Chimeric antigen receptor (CAR) T-cell therapy has been successfully employed in blood tumors but not in solid tumors. The tumor microenvironment generated by myeloid-derived suppressor cells; regulatory T cells; immunosuppressive cytokines, such as interleukin (IL)-10 and transforming growth factor-β; and ligands for tumor-expressed T-cell inhibitory signaling receptors, such as PD-1 and CTLA-4, contribute to attenuated persistence and antitumor efficacy of CAR T cells in solid tumors14,15. The addition of checkpoint inhibitors has been applied to enhance CAR T cell efficacy16. It is shown that PD-L1 on tumor cells or on dendritic cells and macrophages in the tumor microenvironments exerts functionally significant suppressive effects on tumor immunity17,18,19.
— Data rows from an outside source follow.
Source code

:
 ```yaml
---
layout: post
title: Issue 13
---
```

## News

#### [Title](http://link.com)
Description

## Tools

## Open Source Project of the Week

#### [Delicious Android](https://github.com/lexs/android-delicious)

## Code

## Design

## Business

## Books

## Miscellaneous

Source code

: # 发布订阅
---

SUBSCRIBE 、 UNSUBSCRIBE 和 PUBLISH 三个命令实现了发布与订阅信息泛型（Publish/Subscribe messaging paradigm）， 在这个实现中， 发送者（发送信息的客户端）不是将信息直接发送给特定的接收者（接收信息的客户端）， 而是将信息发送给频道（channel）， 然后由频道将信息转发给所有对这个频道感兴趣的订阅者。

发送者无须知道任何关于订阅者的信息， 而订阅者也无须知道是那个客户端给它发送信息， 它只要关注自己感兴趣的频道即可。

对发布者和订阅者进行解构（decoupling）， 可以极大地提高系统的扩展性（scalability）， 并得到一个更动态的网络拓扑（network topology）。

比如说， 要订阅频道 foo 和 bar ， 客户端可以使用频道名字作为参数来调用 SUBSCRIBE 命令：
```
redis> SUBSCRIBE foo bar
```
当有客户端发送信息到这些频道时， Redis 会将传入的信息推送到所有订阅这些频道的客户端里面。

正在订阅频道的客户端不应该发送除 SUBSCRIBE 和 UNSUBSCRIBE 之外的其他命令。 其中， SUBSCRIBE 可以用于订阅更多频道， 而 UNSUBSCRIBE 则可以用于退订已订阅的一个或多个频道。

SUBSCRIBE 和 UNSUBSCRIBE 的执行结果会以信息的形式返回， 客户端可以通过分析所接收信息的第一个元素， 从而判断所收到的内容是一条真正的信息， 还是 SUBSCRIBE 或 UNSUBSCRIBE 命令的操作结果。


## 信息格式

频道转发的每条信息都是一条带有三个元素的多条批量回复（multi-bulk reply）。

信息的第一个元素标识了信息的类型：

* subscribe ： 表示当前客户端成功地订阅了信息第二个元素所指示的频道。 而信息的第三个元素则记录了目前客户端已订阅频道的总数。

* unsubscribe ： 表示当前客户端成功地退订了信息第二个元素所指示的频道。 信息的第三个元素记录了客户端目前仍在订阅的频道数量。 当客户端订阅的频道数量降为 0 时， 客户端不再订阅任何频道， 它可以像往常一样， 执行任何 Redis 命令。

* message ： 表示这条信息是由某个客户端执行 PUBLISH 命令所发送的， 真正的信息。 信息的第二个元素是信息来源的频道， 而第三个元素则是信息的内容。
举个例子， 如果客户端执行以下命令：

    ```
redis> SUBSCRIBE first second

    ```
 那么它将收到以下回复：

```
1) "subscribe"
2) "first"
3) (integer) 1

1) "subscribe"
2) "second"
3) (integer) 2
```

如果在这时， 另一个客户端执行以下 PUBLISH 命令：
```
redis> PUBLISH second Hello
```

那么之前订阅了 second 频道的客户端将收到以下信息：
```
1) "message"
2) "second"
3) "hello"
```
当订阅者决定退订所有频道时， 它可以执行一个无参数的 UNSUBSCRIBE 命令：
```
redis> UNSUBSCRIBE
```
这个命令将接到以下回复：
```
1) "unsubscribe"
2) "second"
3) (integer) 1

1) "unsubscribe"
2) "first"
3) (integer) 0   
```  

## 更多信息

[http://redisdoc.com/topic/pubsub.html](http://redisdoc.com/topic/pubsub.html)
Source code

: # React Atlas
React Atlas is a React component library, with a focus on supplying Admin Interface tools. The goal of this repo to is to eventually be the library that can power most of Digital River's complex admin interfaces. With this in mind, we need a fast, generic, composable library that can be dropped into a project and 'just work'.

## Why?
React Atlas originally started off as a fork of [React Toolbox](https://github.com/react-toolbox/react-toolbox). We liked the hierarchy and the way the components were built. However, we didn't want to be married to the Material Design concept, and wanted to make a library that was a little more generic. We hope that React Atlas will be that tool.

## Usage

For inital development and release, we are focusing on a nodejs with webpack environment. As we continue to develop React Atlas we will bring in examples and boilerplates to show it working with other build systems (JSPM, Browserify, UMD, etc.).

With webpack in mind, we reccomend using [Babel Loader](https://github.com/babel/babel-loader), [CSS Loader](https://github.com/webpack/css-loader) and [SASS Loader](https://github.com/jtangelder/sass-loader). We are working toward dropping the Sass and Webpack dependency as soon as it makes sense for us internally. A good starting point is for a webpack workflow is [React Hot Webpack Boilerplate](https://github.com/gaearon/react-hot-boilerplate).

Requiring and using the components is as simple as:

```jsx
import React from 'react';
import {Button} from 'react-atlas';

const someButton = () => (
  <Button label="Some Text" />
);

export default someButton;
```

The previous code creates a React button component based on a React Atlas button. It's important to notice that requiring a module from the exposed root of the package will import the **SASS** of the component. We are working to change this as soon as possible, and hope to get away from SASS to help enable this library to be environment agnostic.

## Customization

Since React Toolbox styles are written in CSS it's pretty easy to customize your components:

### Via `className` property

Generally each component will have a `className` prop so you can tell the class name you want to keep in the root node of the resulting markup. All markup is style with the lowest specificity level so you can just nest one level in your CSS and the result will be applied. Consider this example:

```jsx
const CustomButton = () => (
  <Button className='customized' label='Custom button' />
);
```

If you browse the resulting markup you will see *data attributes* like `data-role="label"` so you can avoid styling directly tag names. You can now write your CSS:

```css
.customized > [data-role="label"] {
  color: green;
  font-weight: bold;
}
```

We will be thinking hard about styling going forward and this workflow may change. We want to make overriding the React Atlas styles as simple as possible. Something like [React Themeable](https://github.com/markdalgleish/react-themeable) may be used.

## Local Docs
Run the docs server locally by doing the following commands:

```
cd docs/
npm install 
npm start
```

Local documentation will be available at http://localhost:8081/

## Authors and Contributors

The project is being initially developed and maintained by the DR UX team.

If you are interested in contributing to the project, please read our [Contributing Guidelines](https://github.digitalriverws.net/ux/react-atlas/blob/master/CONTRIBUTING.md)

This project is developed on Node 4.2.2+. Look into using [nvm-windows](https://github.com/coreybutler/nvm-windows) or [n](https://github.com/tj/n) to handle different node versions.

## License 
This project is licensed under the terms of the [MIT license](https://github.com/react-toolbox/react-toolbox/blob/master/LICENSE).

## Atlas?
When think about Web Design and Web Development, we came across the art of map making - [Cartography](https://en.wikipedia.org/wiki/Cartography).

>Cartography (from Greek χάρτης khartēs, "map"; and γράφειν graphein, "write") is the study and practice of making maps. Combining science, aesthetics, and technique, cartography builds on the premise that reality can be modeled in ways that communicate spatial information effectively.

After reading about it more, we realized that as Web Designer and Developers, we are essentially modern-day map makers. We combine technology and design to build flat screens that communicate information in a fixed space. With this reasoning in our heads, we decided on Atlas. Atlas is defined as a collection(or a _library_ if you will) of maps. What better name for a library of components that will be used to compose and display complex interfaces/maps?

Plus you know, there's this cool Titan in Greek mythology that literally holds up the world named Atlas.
High expression of PD-L1 has been found in cancer cells of NSCLC patients, and CAR T cells that secrete the anti-PD-L1 antibody have demonstrated promising efficacy in humanized mouse models20,21,22. In this study, we demonstrated that PD-L1-CAR T cells have substantial antitumor activity in vitro and lead to prolonged remission for PD-L1high NSCLC xenograft tumors in mice. In addition, radiotherapy exhibited synergistic activity with PD-L1-CAR T cells, potentially by allowing the migration of CAR T cells to tumors generated from PD-L1low NSCLC cells. Our findings provide preclinical evidence to support PD-L1 targeting by CAR T cells to treat NSCLC and potentially other types of solid malignancies.

Material and methods

Cell lines and culture

Human NSCLC EGFR-wild type cell lines A549 and H1299, EGFR-mutant cell lines HCC827 (del E746-A750) and H1975 (L858R and T790M), and normal bronchial epithelial cell line (BEAS-2B) were purchased from ATCC (Manassas, VA). The NSCLC EGFR-mutant cell line PC9 (del E746–A750) was obtained as described previously23. These cell lines were maintained in RPMI-1640 (Gibco, Gaithersburg, MD) supplemented with 10% heat-inactivated fetal bovine serum (Gibco) and 1% (v/v) penicillin/streptomycin in a humidified incubator with 5% CO2 at 37 °C. All cells were transduced with firefly luciferase (Fluc) via lentiviral transduction, and blasticidin selection was utilized to set up stable luciferase-expressing cell lines.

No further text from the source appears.